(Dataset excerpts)
──────────────────────────────

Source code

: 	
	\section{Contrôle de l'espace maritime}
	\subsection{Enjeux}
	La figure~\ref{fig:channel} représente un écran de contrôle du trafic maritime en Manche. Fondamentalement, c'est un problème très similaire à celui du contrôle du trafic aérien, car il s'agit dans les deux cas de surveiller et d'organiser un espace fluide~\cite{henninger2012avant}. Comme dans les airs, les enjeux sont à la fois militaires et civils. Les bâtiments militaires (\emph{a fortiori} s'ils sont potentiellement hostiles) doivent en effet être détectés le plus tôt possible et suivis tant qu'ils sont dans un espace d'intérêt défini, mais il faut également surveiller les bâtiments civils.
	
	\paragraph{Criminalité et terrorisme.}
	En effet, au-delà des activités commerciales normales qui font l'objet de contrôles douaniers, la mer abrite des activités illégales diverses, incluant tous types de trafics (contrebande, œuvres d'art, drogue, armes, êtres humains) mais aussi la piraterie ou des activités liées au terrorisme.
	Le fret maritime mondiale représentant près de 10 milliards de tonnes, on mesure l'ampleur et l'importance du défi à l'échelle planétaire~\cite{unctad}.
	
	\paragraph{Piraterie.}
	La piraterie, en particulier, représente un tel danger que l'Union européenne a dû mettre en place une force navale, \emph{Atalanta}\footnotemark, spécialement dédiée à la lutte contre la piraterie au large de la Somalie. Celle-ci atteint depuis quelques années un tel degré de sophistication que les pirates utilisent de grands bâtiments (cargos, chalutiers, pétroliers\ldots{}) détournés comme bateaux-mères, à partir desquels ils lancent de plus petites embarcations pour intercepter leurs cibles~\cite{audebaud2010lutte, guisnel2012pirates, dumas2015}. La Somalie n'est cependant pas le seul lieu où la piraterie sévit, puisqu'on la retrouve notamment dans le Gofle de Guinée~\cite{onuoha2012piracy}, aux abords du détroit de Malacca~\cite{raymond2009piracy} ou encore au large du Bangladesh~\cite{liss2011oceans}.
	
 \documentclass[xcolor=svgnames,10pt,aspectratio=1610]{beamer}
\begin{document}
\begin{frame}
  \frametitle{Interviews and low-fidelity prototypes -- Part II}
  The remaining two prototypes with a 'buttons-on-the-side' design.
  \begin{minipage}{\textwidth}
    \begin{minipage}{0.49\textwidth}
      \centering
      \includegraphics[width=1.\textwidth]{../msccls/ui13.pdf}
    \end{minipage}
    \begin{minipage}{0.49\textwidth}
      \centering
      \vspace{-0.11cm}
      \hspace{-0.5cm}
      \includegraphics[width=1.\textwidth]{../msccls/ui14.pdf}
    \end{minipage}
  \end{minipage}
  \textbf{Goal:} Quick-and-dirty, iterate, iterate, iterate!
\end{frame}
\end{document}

──────────────────────────────

Repeat the data in full, exactly as supplied.

### THE ANSWER
Source code

: 	
	\section{Contrôle de l'espace maritime}
	\subsection{Enjeux}
	La figure~\ref{fig:channel} représente un écran de contrôle du trafic maritime en Manche. Fondamentalement, c'est un problème très similaire à celui du contrôle du trafic aérien, car il s'agit dans les deux cas de surveiller et d'organiser un espace fluide~\cite{henninger2012avant}. Comme dans les airs, les enjeux sont à la fois militaires et civils. Les bâtiments militaires (\emph{a fortiori} s'ils sont potentiellement hostiles) doivent en effet être détectés le plus tôt possible et suivis tant qu'ils sont dans un espace d'intérêt défini, mais il faut également surveiller les bâtiments civils.
	
	\paragraph{Criminalité et terrorisme.}
	En effet, au-delà des activités commerciales normales qui font l'objet de contrôles douaniers, la mer abrite des activités illégales diverses, incluant tous types de trafics (contrebande, œuvres d'art, drogue, armes, êtres humains) mais aussi la piraterie ou des activités liées au terrorisme.
	Le fret maritime mondiale représentant près de 10 milliards de tonnes, on mesure l'ampleur et l'importance du défi à l'échelle planétaire~\cite{unctad}.
	
	\paragraph{Piraterie.}
	La piraterie, en particulier, représente un tel danger que l'Union européenne a dû mettre en place une force navale, \emph{Atalanta}\footnotemark, spécialement dédiée à la lutte contre la piraterie au large de la Somalie. Celle-ci atteint depuis quelques années un tel degré de sophistication que les pirates utilisent de grands bâtiments (cargos, chalutiers, pétroliers\ldots{}) détournés comme bateaux-mères, à partir desquels ils lancent de plus petites embarcations pour intercepter leurs cibles~\cite{audebaud2010lutte, guisnel2012pirates, dumas2015}. La Somalie n'est cependant pas le seul lieu où la piraterie sévit, puisqu'on la retrouve notamment dans le Gofle de Guinée~\cite{onuoha2012piracy}, aux abords du détroit de Malacca~\cite{raymond2009piracy} ou encore au large du Bangladesh~\cite{liss2011oceans}.
	
 \documentclass[xcolor=svgnames,10pt,aspectratio=1610]{beamer}
\begin{document}
\begin{frame}
  \frametitle{Interviews and low-fidelity prototypes -- Part II}
  The remaining two prototypes with a 'buttons-on-the-side' design.
  \begin{minipage}{\textwidth}
    \begin{minipage}{0.49\textwidth}
      \centering
      \includegraphics[width=1.\textwidth]{../msccls/ui13.pdf}
    \end{minipage}
    \begin{minipage}{0.49\textwidth}
      \centering
      \vspace{-0.11cm}
      \hspace{-0.5cm}
      \includegraphics[width=1.\textwidth]{../msccls/ui14.pdf}
    \end{minipage}
  \end{minipage}
  \textbf{Goal:} Quick-and-dirty, iterate, iterate, iterate!
\end{frame}
\end{document}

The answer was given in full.